--- Source material Enclosed Below ---

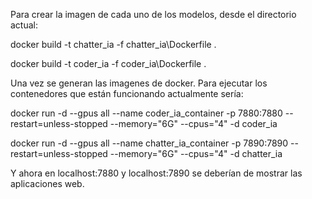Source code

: Para crear la imagen de cada uno de los modelos, desde el directorio actual:



docker build -t chatter_ia -f chatter_ia\Dockerfile .

docker build -t coder_ia -f coder_ia\Dockerfile .



Una vez se generan las imagenes de docker. Para ejecutar los contenedores que están funcionando actualmente sería:



docker run -d --gpus all --name coder_ia_container -p 7880:7880 --restart=unless-stopped  --memory="6G" --cpus="4" -d coder_ia

docker run -d --gpus all --name chatter_ia_container -p 7890:7890 --restart=unless-stopped  --memory="6G" --cpus="4" -d chatter_ia



Y ahora en localhost:7880 y localhost:7890 se deberían de mostrar las aplicaciones web.
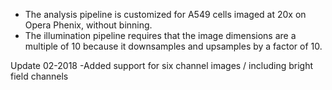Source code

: - The analysis pipeline is customized for A549 cells imaged at 20x on Opera Phenix, without binning. 
- The illumination pipeline requires that the image dimensions are a multiple of 10 because it downsamples and upsamples by a factor of 10.

Update 02-2018 
-Added support for six channel images / including bright field channels
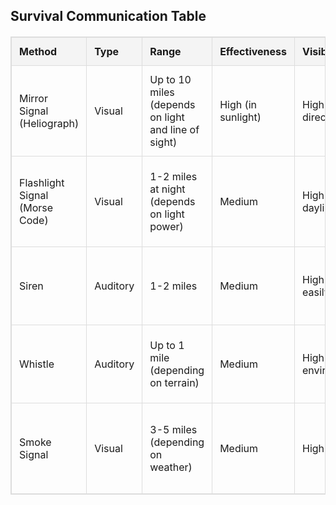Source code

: <!DOCTYPE html>
<html lang="en">
<head>
    <meta charset="UTF-8">
    <meta name="viewport" content="width=device-width, initial-scale=1.0">
<title>Survival Communication Table</title>
<style>
        table {
            width: 100%;
            border-collapse: collapse;
            margin: 20px 0;
        }
        table, th, td {
            border: 1px solid #dddddd;
        }
        th, td {
            padding: 12px;
            text-align: left;
        }
        th {
            background-color: #f4f4f4;
        }
</style>
</head>
<body>

<h2>Survival Communication Table</h2>

<table border="1" cellpadding="10" cellspacing="0">
    <thead>
        <tr>
            <th>Method</th>
            <th>Type</th>
            <th>Range</th>
            <th>Effectiveness</th>
            <th>Visibility/Detection</th>
            <th>Challenges</th>
        </tr>
    </thead>
    <tbody>
        <tr>
            <td>Mirror Signal (Heliograph)</td>
            <td>Visual</td>
            <td>Up to 10 miles (depends on light and line of sight)</td>
            <td>High (in sunlight)</td>
            <td>High (requires direct sunlight)</td>
            <td>Requires clear weather, direct sunlight, and line of sight.</td>
        </tr>
        <tr>
            <td>Flashlight Signal (Morse Code)</td>
            <td>Visual</td>
            <td>1-2 miles at night (depends on light power)</td>
            <td>Medium</td>
            <td>High at night, low in daylight</td>
            <td>Requires knowledge of Morse code, limited range during the day.</td>
        </tr>
        <tr>
            <td>Siren</td>
            <td>Auditory</td>
            <td>1-2 miles</td>
            <td>Medium</td>
            <td>High (loud noise easily detected)</td>
            <td>Limited range in noisy environments, power/battery requirement.</td>
        </tr>
        <tr>
            <td>Whistle</td>
            <td>Auditory</td>
            <td>Up to 1 mile (depending on terrain)</td>
            <td>Medium</td>
            <td>High (in quiet environments)</td>
            <td>Limited to short-range use, affected by wind and terrain.</td>
        </tr>
        <tr>
            <td>Smoke Signal</td>
            <td>Visual</td>
            <td>3-5 miles (depending on weather)</td>
            <td>Medium</td>
            <td>High (in daylight)</td>
            <td>Weather dependent, requires fuel and fire management skills.</td>
        </tr>
    </tbody>
</table>

</body>
</html>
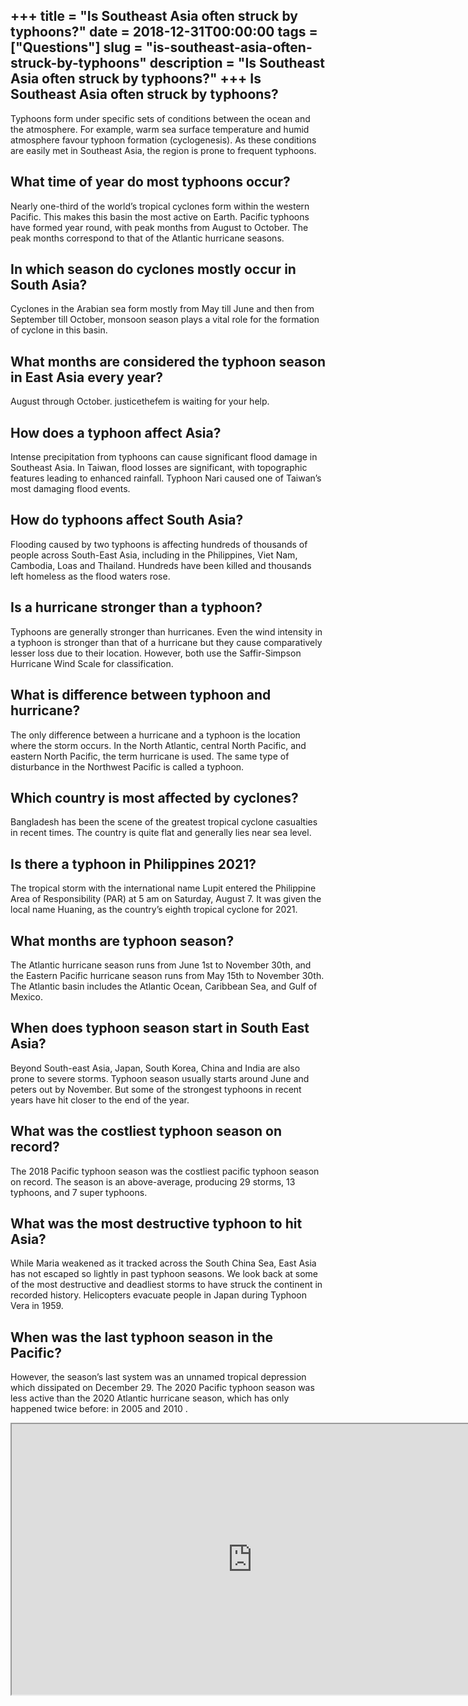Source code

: +++
title = "Is Southeast Asia often struck by typhoons?"
date = 2018-12-31T00:00:00
tags = ["Questions"]
slug = "is-southeast-asia-often-struck-by-typhoons"
description = "Is Southeast Asia often struck by typhoons?"
+++
Is Southeast Asia often struck by typhoons?
-------------------------------------------

Typhoons form under specific sets of conditions between the ocean and the atmosphere. For example, warm sea surface temperature and humid atmosphere favour typhoon formation (cyclogenesis). As these conditions are easily met in Southeast Asia, the region is prone to frequent typhoons.

What time of year do most typhoons occur?
-----------------------------------------

Nearly one-third of the world’s tropical cyclones form within the western Pacific. This makes this basin the most active on Earth. Pacific typhoons have formed year round, with peak months from August to October. The peak months correspond to that of the Atlantic hurricane seasons.

In which season do cyclones mostly occur in South Asia?
-------------------------------------------------------

Cyclones in the Arabian sea form mostly from May till June and then from September till October, monsoon season plays a vital role for the formation of cyclone in this basin.

What months are considered the typhoon season in East Asia every year?
----------------------------------------------------------------------

August through October. justicethefem is waiting for your help.

How does a typhoon affect Asia?
-------------------------------

Intense precipitation from typhoons can cause significant flood damage in Southeast Asia. In Taiwan, flood losses are significant, with topographic features leading to enhanced rainfall. Typhoon Nari caused one of Taiwan’s most damaging flood events.

How do typhoons affect South Asia?
----------------------------------

Flooding caused by two typhoons is affecting hundreds of thousands of people across South-East Asia, including in the Philippines, Viet Nam, Cambodia, Loas and Thailand. Hundreds have been killed and thousands left homeless as the flood waters rose.

Is a hurricane stronger than a typhoon?
---------------------------------------

Typhoons are generally stronger than hurricanes. Even the wind intensity in a typhoon is stronger than that of a hurricane but they cause comparatively lesser loss due to their location. However, both use the Saffir-Simpson Hurricane Wind Scale for classification.

What is difference between typhoon and hurricane?
-------------------------------------------------

The only difference between a hurricane and a typhoon is the location where the storm occurs. In the North Atlantic, central North Pacific, and eastern North Pacific, the term hurricane is used. The same type of disturbance in the Northwest Pacific is called a typhoon.

Which country is most affected by cyclones?
-------------------------------------------

Bangladesh has been the scene of the greatest tropical cyclone casualties in recent times. The country is quite flat and generally lies near sea level.

Is there a typhoon in Philippines 2021?
---------------------------------------

The tropical storm with the international name Lupit entered the Philippine Area of Responsibility (PAR) at 5 am on Saturday, August 7. It was given the local name Huaning, as the country’s eighth tropical cyclone for 2021.

What months are typhoon season?
-------------------------------

The Atlantic hurricane season runs from June 1st to November 30th, and the Eastern Pacific hurricane season runs from May 15th to November 30th. The Atlantic basin includes the Atlantic Ocean, Caribbean Sea, and Gulf of Mexico.

When does typhoon season start in South East Asia?
--------------------------------------------------

Beyond South-east Asia, Japan, South Korea, China and India are also prone to severe storms. Typhoon season usually starts around June and peters out by November. But some of the strongest typhoons in recent years have hit closer to the end of the year.

What was the costliest typhoon season on record?
------------------------------------------------

The 2018 Pacific typhoon season was the costliest pacific typhoon season on record. The season is an above-average, producing 29 storms, 13 typhoons, and 7 super typhoons.

What was the most destructive typhoon to hit Asia?
--------------------------------------------------

While Maria weakened as it tracked across the South China Sea, East Asia has not escaped so lightly in past typhoon seasons. We look back at some of the most destructive and deadliest storms to have struck the continent in recorded history. Helicopters evacuate people in Japan during Typhoon Vera in 1959.

When was the last typhoon season in the Pacific?
------------------------------------------------

However, the season’s last system was an unnamed tropical depression which dissipated on December 29. The 2020 Pacific typhoon season was less active than the 2020 Atlantic hurricane season, which has only happened twice before: in 2005 and 2010 .

<iframe allow="accelerometer; autoplay; clipboard-write; encrypted-media; gyroscope; picture-in-picture" allowfullscreen="" class="__youtube_prefs__  epyt-is-override  no-lazyload" data-no-lazy="1" data-origheight="433" data-origwidth="770" data-skipgform_ajax_framebjll="" height="433" id="_ytid_69214" loading="lazy" src="https://www.youtube.com/embed/DrwYtGf40hA?enablejsapi=1&autoplay=0&cc_load_policy=0&cc_lang_pref=&iv_load_policy=1&loop=0&modestbranding=0&rel=1&fs=1&playsinline=0&autohide=2&theme=dark&color=red&controls=1&" title="YouTube player" width="770"></iframe>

--- End of Enclosed Source material ---

◆ **Brief**: Leave every picture out, and transcribe the data above exactly as it reads.

◆ **Output of the exercise**:
Source code

: Para crear la imagen de cada uno de los modelos, desde el directorio actual:



docker build -t chatter_ia -f chatter_ia\Dockerfile .

docker build -t coder_ia -f coder_ia\Dockerfile .



Una vez se generan las imagenes de docker. Para ejecutar los contenedores que están funcionando actualmente sería:



docker run -d --gpus all --name coder_ia_container -p 7880:7880 --restart=unless-stopped  --memory="6G" --cpus="4" -d coder_ia

docker run -d --gpus all --name chatter_ia_container -p 7890:7890 --restart=unless-stopped  --memory="6G" --cpus="4" -d chatter_ia



Y ahora en localhost:7880 y localhost:7890 se deberían de mostrar las aplicaciones web.
Source code

: - The analysis pipeline is customized for A549 cells imaged at 20x on Opera Phenix, without binning. 
- The illumination pipeline requires that the image dimensions are a multiple of 10 because it downsamples and upsamples by a factor of 10.

Update 02-2018 
-Added support for six channel images / including bright field channels
Source code

: <!DOCTYPE html>
<html lang="en">
<head>
    <meta charset="UTF-8">
    <meta name="viewport" content="width=device-width, initial-scale=1.0">
<title>Survival Communication Table</title>
<style>
        table {
            width: 100%;
            border-collapse: collapse;
            margin: 20px 0;
        }
        table, th, td {
            border: 1px solid #dddddd;
        }
        th, td {
            padding: 12px;
            text-align: left;
        }
        th {
            background-color: #f4f4f4;
        }
</style>
</head>
<body>

<h2>Survival Communication Table</h2>

<table border="1" cellpadding="10" cellspacing="0">
    <thead>
        <tr>
            <th>Method</th>
            <th>Type</th>
            <th>Range</th>
            <th>Effectiveness</th>
            <th>Visibility/Detection</th>
            <th>Challenges</th>
        </tr>
    </thead>
    <tbody>
        <tr>
            <td>Mirror Signal (Heliograph)</td>
            <td>Visual</td>
            <td>Up to 10 miles (depends on light and line of sight)</td>
            <td>High (in sunlight)</td>
            <td>High (requires direct sunlight)</td>
            <td>Requires clear weather, direct sunlight, and line of sight.</td>
        </tr>
        <tr>
            <td>Flashlight Signal (Morse Code)</td>
            <td>Visual</td>
            <td>1-2 miles at night (depends on light power)</td>
            <td>Medium</td>
            <td>High at night, low in daylight</td>
            <td>Requires knowledge of Morse code, limited range during the day.</td>
        </tr>
        <tr>
            <td>Siren</td>
            <td>Auditory</td>
            <td>1-2 miles</td>
            <td>Medium</td>
            <td>High (loud noise easily detected)</td>
            <td>Limited range in noisy environments, power/battery requirement.</td>
        </tr>
        <tr>
            <td>Whistle</td>
            <td>Auditory</td>
            <td>Up to 1 mile (depending on terrain)</td>
            <td>Medium</td>
            <td>High (in quiet environments)</td>
            <td>Limited to short-range use, affected by wind and terrain.</td>
        </tr>
        <tr>
            <td>Smoke Signal</td>
            <td>Visual</td>
            <td>3-5 miles (depending on weather)</td>
            <td>Medium</td>
            <td>High (in daylight)</td>
            <td>Weather dependent, requires fuel and fire management skills.</td>
        </tr>
    </tbody>
</table>

</body>
</html>
Source code

: +++
title = "Is Southeast Asia often struck by typhoons?"
date = 2018-12-31T00:00:00
tags = ["Questions"]
slug = "is-southeast-asia-often-struck-by-typhoons"
description = "Is Southeast Asia often struck by typhoons?"
+++
Is Southeast Asia often struck by typhoons?
-------------------------------------------

Typhoons form under specific sets of conditions between the ocean and the atmosphere. For example, warm sea surface temperature and humid atmosphere favour typhoon formation (cyclogenesis). As these conditions are easily met in Southeast Asia, the region is prone to frequent typhoons.

What time of year do most typhoons occur?
-----------------------------------------

Nearly one-third of the world’s tropical cyclones form within the western Pacific. This makes this basin the most active on Earth. Pacific typhoons have formed year round, with peak months from August to October. The peak months correspond to that of the Atlantic hurricane seasons.

In which season do cyclones mostly occur in South Asia?
-------------------------------------------------------

Cyclones in the Arabian sea form mostly from May till June and then from September till October, monsoon season plays a vital role for the formation of cyclone in this basin.

What months are considered the typhoon season in East Asia every year?
----------------------------------------------------------------------

August through October. justicethefem is waiting for your help.

How does a typhoon affect Asia?
-------------------------------

Intense precipitation from typhoons can cause significant flood damage in Southeast Asia. In Taiwan, flood losses are significant, with topographic features leading to enhanced rainfall. Typhoon Nari caused one of Taiwan’s most damaging flood events.

How do typhoons affect South Asia?
----------------------------------

Flooding caused by two typhoons is affecting hundreds of thousands of people across South-East Asia, including in the Philippines, Viet Nam, Cambodia, Loas and Thailand. Hundreds have been killed and thousands left homeless as the flood waters rose.

Is a hurricane stronger than a typhoon?
---------------------------------------

Typhoons are generally stronger than hurricanes. Even the wind intensity in a typhoon is stronger than that of a hurricane but they cause comparatively lesser loss due to their location. However, both use the Saffir-Simpson Hurricane Wind Scale for classification.

What is difference between typhoon and hurricane?
-------------------------------------------------

The only difference between a hurricane and a typhoon is the location where the storm occurs. In the North Atlantic, central North Pacific, and eastern North Pacific, the term hurricane is used. The same type of disturbance in the Northwest Pacific is called a typhoon.

Which country is most affected by cyclones?
-------------------------------------------

Bangladesh has been the scene of the greatest tropical cyclone casualties in recent times. The country is quite flat and generally lies near sea level.

Is there a typhoon in Philippines 2021?
---------------------------------------

The tropical storm with the international name Lupit entered the Philippine Area of Responsibility (PAR) at 5 am on Saturday, August 7. It was given the local name Huaning, as the country’s eighth tropical cyclone for 2021.

What months are typhoon season?
-------------------------------

The Atlantic hurricane season runs from June 1st to November 30th, and the Eastern Pacific hurricane season runs from May 15th to November 30th. The Atlantic basin includes the Atlantic Ocean, Caribbean Sea, and Gulf of Mexico.

When does typhoon season start in South East Asia?
--------------------------------------------------

Beyond South-east Asia, Japan, South Korea, China and India are also prone to severe storms. Typhoon season usually starts around June and peters out by November. But some of the strongest typhoons in recent years have hit closer to the end of the year.

What was the costliest typhoon season on record?
------------------------------------------------

The 2018 Pacific typhoon season was the costliest pacific typhoon season on record. The season is an above-average, producing 29 storms, 13 typhoons, and 7 super typhoons.

What was the most destructive typhoon to hit Asia?
--------------------------------------------------

While Maria weakened as it tracked across the South China Sea, East Asia has not escaped so lightly in past typhoon seasons. We look back at some of the most destructive and deadliest storms to have struck the continent in recorded history. Helicopters evacuate people in Japan during Typhoon Vera in 1959.

When was the last typhoon season in the Pacific?
------------------------------------------------

However, the season’s last system was an unnamed tropical depression which dissipated on December 29. The 2020 Pacific typhoon season was less active than the 2020 Atlantic hurricane season, which has only happened twice before: in 2005 and 2010 .

<iframe allow="accelerometer; autoplay; clipboard-write; encrypted-media; gyroscope; picture-in-picture" allowfullscreen="" class="__youtube_prefs__  epyt-is-override  no-lazyload" data-no-lazy="1" data-origheight="433" data-origwidth="770" data-skipgform_ajax_framebjll="" height="433" id="_ytid_69214" loading="lazy" src="https://www.youtube.com/embed/DrwYtGf40hA?enablejsapi=1&autoplay=0&cc_load_policy=0&cc_lang_pref=&iv_load_policy=1&loop=0&modestbranding=0&rel=1&fs=1&playsinline=0&autohide=2&theme=dark&color=red&controls=1&" title="YouTube player" width="770"></iframe>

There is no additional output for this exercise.